Thanks to the next track, “Ordovicium: The Glaciation of Gondwana,” I now know what the glaciation of Gondwana was. See, learning already. This track displays Loïc Rossetti’s most tortured harsh vocals, from the perspective of a person living through the breaking up of the super-continent Gondwana and the cryptic, desperate personal conflict that arises. It’s a fine track, but the least memorable of the album.
With perhaps the most metal title ever, “Silurian: Age of Sea Scorpions” is an emotional whiplash. This song carries some of the most poignant and devastating moments of the album, often transitioning in unexpected ways. The use of violin and piano are especially effective. The transition at 5:10 is a brilliant touch, and the melodic interlude that follows is the prettiest passage of the album. The airy, harmonized vocals floating atop cascading piano notes evokes visions of long-extinct exotic sea creatures, settling into eternity on the ocean floor, trapped beneath endless ice.
Beautifully tragic tone now established, the voice of Jonas Renske of Katatonia is all too fitting for “Devonian: Nascent.” Now, I was anticipating this album from its announcement, and I’m on the record as picking Renske as my favorite clean vocalist in all of metal, so needless to say, this track was destined to please. Having digested it for some time, the song merely meets expectations. To be clear, I think it’s great, but my expectations were very high, and I would have preferred more interplay between Renske and Rossetti, especially later in the track. Overall, it makes for a fine second single.

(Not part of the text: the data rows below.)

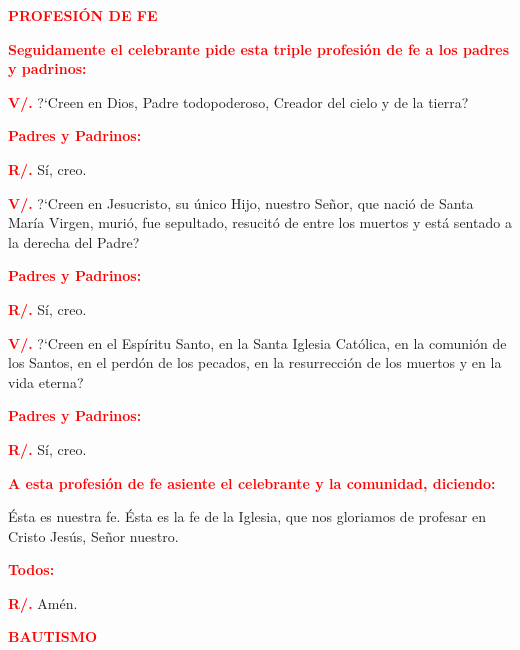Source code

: \documentclass[12pt, letterpaper]{report}
\begin{document}
\Large {\bfseries \textcolor{red}{PROFESI\'ON DE FE}} 

\large {\bfseries \textcolor{red}{Seguidamente el celebrante pide esta triple profesi\'on de fe a los padres y padrinos:}} 

\noindent
\Large {\bfseries \textcolor{red}{V/.}} \hspace{0.5cm} ?`Creen en Dios, Padre todopoderoso, Creador del cielo y de la tierra?

\large {\bfseries \textcolor{red}{Padres y Padrinos:}}

\noindent
\Large {\bfseries \textcolor{red}{R/.}} \hspace{0.5cm} S\'i, creo. 

\newpage

\noindent
\Large {\bfseries \textcolor{red}{V/.}} \hspace{0.5cm} ?`Creen en Jesucristo, su \'unico Hijo, nuestro Se\~nor, que naci\'o de Santa Mar\'ia Virgen, muri\'o, fue sepultado, resucit\'o de entre los muertos y est\'a sentado a la derecha del Padre?

\large {\bfseries \textcolor{red}{Padres y Padrinos:}}

\noindent
\Large {\bfseries \textcolor{red}{R/.}} \hspace{0.5cm} S\'i, creo. 

\noindent
\Large {\bfseries \textcolor{red}{V/.}} \hspace{0.5cm} ?`Creen en el Esp\'iritu Santo, en la Santa Iglesia Cat\'olica, en la comuni\'on de los Santos, en el perd\'on de los pecados, en la resurrecci\'on de los muertos y en la vida eterna?

\large {\bfseries \textcolor{red}{Padres y Padrinos:}}

\noindent
\Large {\bfseries \textcolor{red}{R/.}} \hspace{0.5cm} S\'i, creo. 

\large {\bfseries \textcolor{red}{A esta profesi\'on de fe asiente el celebrante y la comunidad, diciendo:}}

\Large \'Esta es nuestra fe. \'Esta es la fe de la Iglesia, que nos gloriamos de profesar en Cristo Jes\'us, Se\~nor nuestro.

\large {\bfseries \textcolor{red}{Todos:}}

\noindent
\Large {\bfseries \textcolor{red}{R/.}} \hspace{0.5cm} Am\'en. 

\Large {\bfseries \textcolor{red}{BAUTISMO}} 
\end{document}
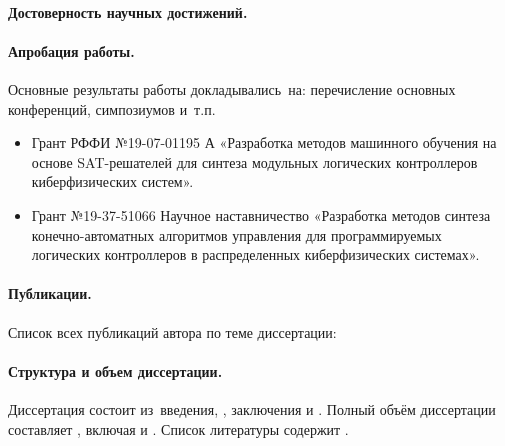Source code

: \paragraph*{Достоверность научных достижений.}



\paragraph*{Апробация работы.}
%
 Основные результаты работы докладывались~на: перечисление основных конференций, симпозиумов и~т.\:п.

\begin{itemize}
    \item Грант РФФИ №19-07-01195 А «Разработка методов машинного
    обучения на основе SAT-решателей для синтеза модульных логических контроллеров киберфизических систем».
    \item Грант №19-37-51066 Научное наставничество «Разработка методов синтеза конечно-автоматных алгоритмов управления для программируемых логических контроллеров в распределенных киберфизических системах».
\end{itemize}




\paragraph*{Публикации.}
%
Список всех публикаций автора по теме диссертации:
%
\begin{refsection}
\nocite{*}
\printbibliography[
    keyword=own,
    heading=none,
    resetnumbers=true
]
\end{refsection}



\paragraph*{Структура и объем диссертации.}
%
Диссертация состоит из~введения,
,
заключения и
.
Полный объём диссертации составляет
, включая
 и
.
Список литературы содержит
.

The first single, “Permian: the Great Dying” expertly finishes the album, following the brisk instrumental, “The Carboniferous Rainforest Collapse.” “Permian” is a complex song that constantly builds on itself throughout its roughly nine and a half minutes. The interplay between exposed vocal passages and then stacks of harmonized vocals backed by heavily distorted guitars and strings gives the track its power. Although the beat is relatively simple, the vocal lines often feel extended beyond expectations and bring a lot of surprising flourish. The melody of the word “alive” at the nine minute mark gives me chills every time. I can envision no better way to end the album, and the geologic time period than with “the great dying.” I just feel blessed that my prehistoric ancestors were part of the five percent that survived it so I can hear this song today.
Sadly, The Ocean are not for everyone, but they should be. This is one of those albums I lament how few people will hear and appreciate, because it’s genius. Phanerozoic is the conclusion The Ocean of 2007 was destined to reach. It’s mature, with a polished, consistent sound throughout. The lyrics are provocative, somehow tying the drama of massive transitions in geologic time to the dramas of the human experience, millions of years removed. The vocals are impassioned, intense and beautiful. There are surprising details strewn throughout, and the instrumentation is deftly tailored to each passage. Phanerozoic is easily my favorite The Ocean release, and perhaps the best thing about it is there’s a second part due to be released in 2020. Here’s hoping part two lives up to the promises part one makes.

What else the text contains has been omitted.